On August 13, 2001, the Illinois Appellate Court upheld the constitutionality of the Illinois Grandparent Visitation statute in the divorce case, Michael Mehring vs. Julie Mehring. This decision was significant for all grandparents throughout the State of Illinois, because last year, the Illinois Grandparent visitation statute was partially struck down in the case, Lulay vs. Lulay. In the Lulay case, both mom and dad opposed parenting time by the paternal grandparents, and in that case, the paternal grandparents were prohibited from petitioning for parenting time with their grandchildren. The current Illinois law regarding grandparent parenting time with grandchildren can be summarized as follows:
Grandparents can petition for parenting time privileges with their grandchildren in general under the following circumstances:
- Mom and dad do not live together;
- Either parent has been absent from the marital home for more than one month; or
- Either mom or dad is deceased.
Typically the issue of grandparent parenting time arises during a divorce proceeding, or after a divorce proceeding has been completed. The constitutionality of the Illinois statute, as well as many other state grandparent parenting time statutes across the country, has been challenged on the basis that parents’ rights to make decisions for their minor children should be absolute because these rights should be guaranteed by the Fourteenth Amendment of the United States Constitution.
In rejecting this reasoning, the Illinois Appellate Court has stated that for intact families, the State does not interfere in the decision-making process for minor children.

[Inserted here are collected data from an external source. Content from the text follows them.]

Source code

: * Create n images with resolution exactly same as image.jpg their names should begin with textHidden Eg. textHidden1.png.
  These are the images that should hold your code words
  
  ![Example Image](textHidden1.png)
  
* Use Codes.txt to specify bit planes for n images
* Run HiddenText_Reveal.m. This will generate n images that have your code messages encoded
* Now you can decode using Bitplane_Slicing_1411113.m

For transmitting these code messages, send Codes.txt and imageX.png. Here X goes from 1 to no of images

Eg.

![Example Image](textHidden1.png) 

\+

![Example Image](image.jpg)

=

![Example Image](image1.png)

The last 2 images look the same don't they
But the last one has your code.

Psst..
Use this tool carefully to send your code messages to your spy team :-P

Also, there are many situations in which Illinois does impose its rules on behalf of parents. For example, the State government can:
- Require parents to keep their children in school;
- Prohibit parents from placing their children into the labor force;
- Require blood transfusions for children over the parents’ objections for religious reasons;
- Prohibit children from getting married under the age of eighteen.
If all of these laws are constitutional, then what is the problem with an Illinois law allowing for grandparent parenting time over the objection of one of the parents if the court feels that such parenting time would be in the best interests of the minor children? If both parents object to grandparents visiting with their grandchildren during or after a divorce proceeding, then such parenting time can be prohibited; however, so long as one parent believes that grandparents should visit with the minor children, then the issue can be raised in court.
By way of example, assume that Charlie Brown and Lucy get married, and have a child named Peanuts. Peanuts is five years old, has visited with Charlie Brown’s parents once or twice each month since Peanuts was born, and would like to continue seeing Peanuts. Lucy files for divorce against Charlie Brown blaming Charlie Brown’s parents for their breakup. Lucy says Charlie Brown is “too attached” to his parents and she does not want Peanuts to see his paternal grandparents on a regular basis. Lucy says during the divorce process, that Charlie Brown’s parents are prohibited from visiting with Peanuts. Under these circumstances, and pursuant to Section 607(b)(i)D of the Illinois Marriage and Dissolution of Marriage Act, Charlie Brown’s parents can file an independent petition for grandparent parenting time privileges with Peanuts, and there is a reasonable likelihood that this petition will be granted.
In summary, the validity and enforceability of the Illinois Grandparent Visitation Statute, which came into effect on August 19, 1999, is both constitutional and fully enforceable.